_Your instructions:_
Pictures excluded, return every entry exactly, please.

_Supplied records:_
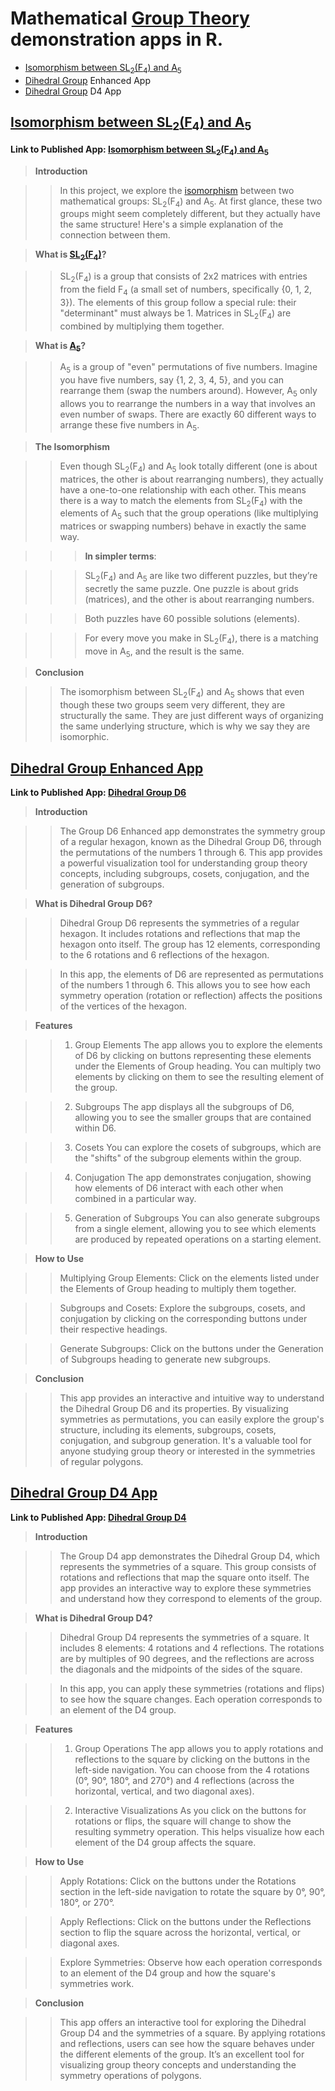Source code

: # Mathematical [Group Theory](https://en.wikipedia.org/wiki/Group_theory#:~:text=In%20mathematics%20and%20abstract%20algebra,with%20additional%20operations%20and%20axioms.) demonstration apps in R.  

* [Isomorphism between SL<sub>2</sub>(F<sub>4</sub>) and A<sub>5</sub>](https://github.com/apiyarali/GroupTheory-R/blob/master/README.md#isomorphism-between-sl2f4-and-a5)
* [Dihedral Group](https://en.wikipedia.org/wiki/Dihedral_group#Elements) Enhanced App
* [Dihedral Group](https://en.wikipedia.org/wiki/Dihedral_group) D4 App
   
## <ins>Isomorphism between SL<sub>2</sub>(F<sub>4</sub>) and A<sub>5</sub></ins>

**Link to Published App: [Isomorphism between SL<sub>2</sub>(F<sub>4</sub>) and A<sub>5</sub>](https://alipiyarali.shinyapps.io/IsoF4/)**

> **Introduction**

>> In this project, we explore the [isomorphism](https://en.wikipedia.org/wiki/Group_isomorphism) between two mathematical groups: SL<sub>2</sub>(F<sub>4</sub>) and A<sub>5</sub>. At first glance, these two groups might seem completely different, but they actually have the same structure! Here's a simple explanation of the connection between them.

> **What is [SL<sub>2</sub>](https://en.wikipedia.org/wiki/SL2(R))[(F<sub>4</sub>)](https://en.wikipedia.org/wiki/F4_(mathematics))?**

>> SL<sub>2</sub>(F<sub>4</sub>) is a group that consists of 2x2 matrices with entries from the field F<sub>4</sub> (a small set of numbers, specifically {0, 1, 2, 3}). The elements of this group follow a special rule: their "determinant" must always be 1. Matrices in SL<sub>2</sub>(F<sub>4</sub>) are combined by multiplying them together.

> **What is [A<sub>5</sub>](https://groupprops.subwiki.org/wiki/Alternating_group:A5)?**

>> A<sub>5</sub> is a group of "even" permutations of five numbers. Imagine you have five numbers, say {1, 2, 3, 4, 5}, and you can rearrange them (swap the numbers around). However, A<sub>5</sub> only allows you to rearrange the numbers in a way that involves an even number of swaps. There are exactly 60 different ways to arrange these five numbers in A<sub>5</sub>.

> **The Isomorphism**

>> Even though SL<sub>2</sub>(F<sub>4</sub>) and A<sub>5</sub> look totally different (one is about matrices, the other is about rearranging numbers), they actually have a one-to-one relationship with each other. This means there is a way to match the elements from SL<sub>2</sub>(F<sub>4</sub>) with the elements of A<sub>5</sub> such that the group operations (like multiplying matrices or swapping numbers) behave in exactly the same way.

>>> **In simpler terms**:

>>> SL<sub>2</sub>(F<sub>4</sub>) and A<sub>5</sub> are like two different puzzles, but they’re secretly the same puzzle. One puzzle is about grids (matrices), and the other is about rearranging numbers.

>>> Both puzzles have 60 possible solutions (elements).

>>> For every move you make in SL<sub>2</sub>(F<sub>4</sub>), there is a matching move in A<sub>5</sub>, and the result is the same.

> **Conclusion**

>> The isomorphism between SL<sub>2</sub>(F<sub>4</sub>) and A<sub>5</sub> shows that even though these two groups seem very different, they are structurally the same. They are just different ways of organizing the same underlying structure, which is why we say they are isomorphic.

## <ins>[Dihedral Group](https://en.wikipedia.org/wiki/Dihedral_group#Elements) Enhanced App </ins>

**Link to Published App: [Dihedral Group D6](https://alipiyarali.shinyapps.io/GroupD6Enhanced/)**

> **Introduction**

>> The Group D6 Enhanced app demonstrates the symmetry group of a regular hexagon, known as the Dihedral Group D6, through the permutations of the numbers 1 through 6. This app provides a powerful visualization tool for understanding group theory concepts, including subgroups, cosets, conjugation, and the generation of subgroups.

> **What is Dihedral Group D6?**

>> Dihedral Group D6 represents the symmetries of a regular hexagon. It includes rotations and reflections that map the hexagon onto itself. The group has 12 elements, corresponding to the 6 rotations and 6 reflections of the hexagon.

>> In this app, the elements of D6 are represented as permutations of the numbers 1 through 6. This allows you to see how each symmetry operation (rotation or reflection) affects the positions of the vertices of the hexagon.

> **Features**

>> 1. Group Elements
>> The app allows you to explore the elements of D6 by clicking on buttons representing these elements under the Elements of Group heading. You can multiply two elements by clicking on them to see the resulting element of the group.

>> 2. Subgroups
>> The app displays all the subgroups of D6, allowing you to see the smaller groups that are contained within D6.

>> 3. Cosets
>> You can explore the cosets of subgroups, which are the "shifts" of the subgroup elements within the group.

>> 4. Conjugation
>> The app demonstrates conjugation, showing how elements of D6 interact with each other when combined in a particular way.

>> 5. Generation of Subgroups
>> You can also generate subgroups from a single element, allowing you to see which elements are produced by repeated operations on a starting element.

> **How to Use**

>> Multiplying Group Elements: Click on the elements listed under the Elements of Group heading to multiply them together.

>> Subgroups and Cosets: Explore the subgroups, cosets, and conjugation by clicking on the corresponding buttons under their respective headings.

>> Generate Subgroups: Click on the buttons under the Generation of Subgroups heading to generate new subgroups.

> **Conclusion**

>> This app provides an interactive and intuitive way to understand the Dihedral Group D6 and its properties. By visualizing symmetries as permutations, you can easily explore the group's structure, including its elements, subgroups, cosets, conjugation, and subgroup generation. It's a valuable tool for anyone studying group theory or interested in the symmetries of regular polygons.

## <ins>[Dihedral Group](https://en.wikipedia.org/wiki/Dihedral_group) D4 App</ins>

**Link to Published App: [Dihedral Group D4](https://alipiyarali.shinyapps.io/GroupD4/)**

> **Introduction**

>> The Group D4 app demonstrates the Dihedral Group D4, which represents the symmetries of a square. This group consists of rotations and reflections that map the square onto itself. The app provides an interactive way to explore these symmetries and understand how they correspond to elements of the group.

> **What is Dihedral Group D4?**

>> Dihedral Group D4 represents the symmetries of a square. It includes 8 elements: 4 rotations and 4 reflections. The rotations are by multiples of 90 degrees, and the reflections are across the diagonals and the midpoints of the sides of the square.

>> In this app, you can apply these symmetries (rotations and flips) to see how the square changes. Each operation corresponds to an element of the D4 group.

> **Features**

>> 1. Group Operations
>> The app allows you to apply rotations and reflections to the square by clicking on the buttons in the left-side navigation. You can choose from the 4 rotations (0°, 90°, 180°, and 270°) and 4 reflections (across the horizontal, vertical, and two diagonal axes).

>> 2. Interactive Visualizations
>> As you click on the buttons for rotations or flips, the square will change to show the resulting symmetry operation. This helps visualize how each element of the D4 group affects the square.

> **How to Use**

>> Apply Rotations: Click on the buttons under the Rotations section in the left-side navigation to rotate the square by 0°, 90°, 180°, or 270°.

>> Apply Reflections: Click on the buttons under the Reflections section to flip the square across the horizontal, vertical, or diagonal axes.

>> Explore Symmetries: Observe how each operation corresponds to an element of the D4 group and how the square's symmetries work.

> **Conclusion**

>> This app offers an interactive tool for exploring the Dihedral Group D4 and the symmetries of a square. By applying rotations and reflections, users can see how the square behaves under the different elements of the group. It’s an excellent tool for visualizing group theory concepts and understanding the symmetry operations of polygons.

_Response:_
Source code

: # Mathematical [Group Theory](https://en.wikipedia.org/wiki/Group_theory#:~:text=In%20mathematics%20and%20abstract%20algebra,with%20additional%20operations%20and%20axioms.) demonstration apps in R.  

* [Isomorphism between SL<sub>2</sub>(F<sub>4</sub>) and A<sub>5</sub>](https://github.com/apiyarali/GroupTheory-R/blob/master/README.md#isomorphism-between-sl2f4-and-a5)
* [Dihedral Group](https://en.wikipedia.org/wiki/Dihedral_group#Elements) Enhanced App
* [Dihedral Group](https://en.wikipedia.org/wiki/Dihedral_group) D4 App
   
## <ins>Isomorphism between SL<sub>2</sub>(F<sub>4</sub>) and A<sub>5</sub></ins>

**Link to Published App: [Isomorphism between SL<sub>2</sub>(F<sub>4</sub>) and A<sub>5</sub>](https://alipiyarali.shinyapps.io/IsoF4/)**

> **Introduction**

>> In this project, we explore the [isomorphism](https://en.wikipedia.org/wiki/Group_isomorphism) between two mathematical groups: SL<sub>2</sub>(F<sub>4</sub>) and A<sub>5</sub>. At first glance, these two groups might seem completely different, but they actually have the same structure! Here's a simple explanation of the connection between them.

> **What is [SL<sub>2</sub>](https://en.wikipedia.org/wiki/SL2(R))[(F<sub>4</sub>)](https://en.wikipedia.org/wiki/F4_(mathematics))?**

>> SL<sub>2</sub>(F<sub>4</sub>) is a group that consists of 2x2 matrices with entries from the field F<sub>4</sub> (a small set of numbers, specifically {0, 1, 2, 3}). The elements of this group follow a special rule: their "determinant" must always be 1. Matrices in SL<sub>2</sub>(F<sub>4</sub>) are combined by multiplying them together.

> **What is [A<sub>5</sub>](https://groupprops.subwiki.org/wiki/Alternating_group:A5)?**

>> A<sub>5</sub> is a group of "even" permutations of five numbers. Imagine you have five numbers, say {1, 2, 3, 4, 5}, and you can rearrange them (swap the numbers around). However, A<sub>5</sub> only allows you to rearrange the numbers in a way that involves an even number of swaps. There are exactly 60 different ways to arrange these five numbers in A<sub>5</sub>.

> **The Isomorphism**

>> Even though SL<sub>2</sub>(F<sub>4</sub>) and A<sub>5</sub> look totally different (one is about matrices, the other is about rearranging numbers), they actually have a one-to-one relationship with each other. This means there is a way to match the elements from SL<sub>2</sub>(F<sub>4</sub>) with the elements of A<sub>5</sub> such that the group operations (like multiplying matrices or swapping numbers) behave in exactly the same way.

>>> **In simpler terms**:

>>> SL<sub>2</sub>(F<sub>4</sub>) and A<sub>5</sub> are like two different puzzles, but they’re secretly the same puzzle. One puzzle is about grids (matrices), and the other is about rearranging numbers.

>>> Both puzzles have 60 possible solutions (elements).

>>> For every move you make in SL<sub>2</sub>(F<sub>4</sub>), there is a matching move in A<sub>5</sub>, and the result is the same.

> **Conclusion**

>> The isomorphism between SL<sub>2</sub>(F<sub>4</sub>) and A<sub>5</sub> shows that even though these two groups seem very different, they are structurally the same. They are just different ways of organizing the same underlying structure, which is why we say they are isomorphic.

## <ins>[Dihedral Group](https://en.wikipedia.org/wiki/Dihedral_group#Elements) Enhanced App </ins>

**Link to Published App: [Dihedral Group D6](https://alipiyarali.shinyapps.io/GroupD6Enhanced/)**

> **Introduction**

>> The Group D6 Enhanced app demonstrates the symmetry group of a regular hexagon, known as the Dihedral Group D6, through the permutations of the numbers 1 through 6. This app provides a powerful visualization tool for understanding group theory concepts, including subgroups, cosets, conjugation, and the generation of subgroups.

> **What is Dihedral Group D6?**

>> Dihedral Group D6 represents the symmetries of a regular hexagon. It includes rotations and reflections that map the hexagon onto itself. The group has 12 elements, corresponding to the 6 rotations and 6 reflections of the hexagon.

>> In this app, the elements of D6 are represented as permutations of the numbers 1 through 6. This allows you to see how each symmetry operation (rotation or reflection) affects the positions of the vertices of the hexagon.

> **Features**

>> 1. Group Elements
>> The app allows you to explore the elements of D6 by clicking on buttons representing these elements under the Elements of Group heading. You can multiply two elements by clicking on them to see the resulting element of the group.

>> 2. Subgroups
>> The app displays all the subgroups of D6, allowing you to see the smaller groups that are contained within D6.

>> 3. Cosets
>> You can explore the cosets of subgroups, which are the "shifts" of the subgroup elements within the group.

>> 4. Conjugation
>> The app demonstrates conjugation, showing how elements of D6 interact with each other when combined in a particular way.

>> 5. Generation of Subgroups
>> You can also generate subgroups from a single element, allowing you to see which elements are produced by repeated operations on a starting element.

> **How to Use**

>> Multiplying Group Elements: Click on the elements listed under the Elements of Group heading to multiply them together.

>> Subgroups and Cosets: Explore the subgroups, cosets, and conjugation by clicking on the corresponding buttons under their respective headings.

>> Generate Subgroups: Click on the buttons under the Generation of Subgroups heading to generate new subgroups.

> **Conclusion**

>> This app provides an interactive and intuitive way to understand the Dihedral Group D6 and its properties. By visualizing symmetries as permutations, you can easily explore the group's structure, including its elements, subgroups, cosets, conjugation, and subgroup generation. It's a valuable tool for anyone studying group theory or interested in the symmetries of regular polygons.

## <ins>[Dihedral Group](https://en.wikipedia.org/wiki/Dihedral_group) D4 App</ins>

**Link to Published App: [Dihedral Group D4](https://alipiyarali.shinyapps.io/GroupD4/)**

> **Introduction**

>> The Group D4 app demonstrates the Dihedral Group D4, which represents the symmetries of a square. This group consists of rotations and reflections that map the square onto itself. The app provides an interactive way to explore these symmetries and understand how they correspond to elements of the group.

> **What is Dihedral Group D4?**

>> Dihedral Group D4 represents the symmetries of a square. It includes 8 elements: 4 rotations and 4 reflections. The rotations are by multiples of 90 degrees, and the reflections are across the diagonals and the midpoints of the sides of the square.

>> In this app, you can apply these symmetries (rotations and flips) to see how the square changes. Each operation corresponds to an element of the D4 group.

> **Features**

>> 1. Group Operations
>> The app allows you to apply rotations and reflections to the square by clicking on the buttons in the left-side navigation. You can choose from the 4 rotations (0°, 90°, 180°, and 270°) and 4 reflections (across the horizontal, vertical, and two diagonal axes).

>> 2. Interactive Visualizations
>> As you click on the buttons for rotations or flips, the square will change to show the resulting symmetry operation. This helps visualize how each element of the D4 group affects the square.

> **How to Use**

>> Apply Rotations: Click on the buttons under the Rotations section in the left-side navigation to rotate the square by 0°, 90°, 180°, or 270°.

>> Apply Reflections: Click on the buttons under the Reflections section to flip the square across the horizontal, vertical, or diagonal axes.

>> Explore Symmetries: Observe how each operation corresponds to an element of the D4 group and how the square's symmetries work.

> **Conclusion**

>> This app offers an interactive tool for exploring the Dihedral Group D4 and the symmetries of a square. By applying rotations and reflections, users can see how the square behaves under the different elements of the group. It’s an excellent tool for visualizing group theory concepts and understanding the symmetry operations of polygons.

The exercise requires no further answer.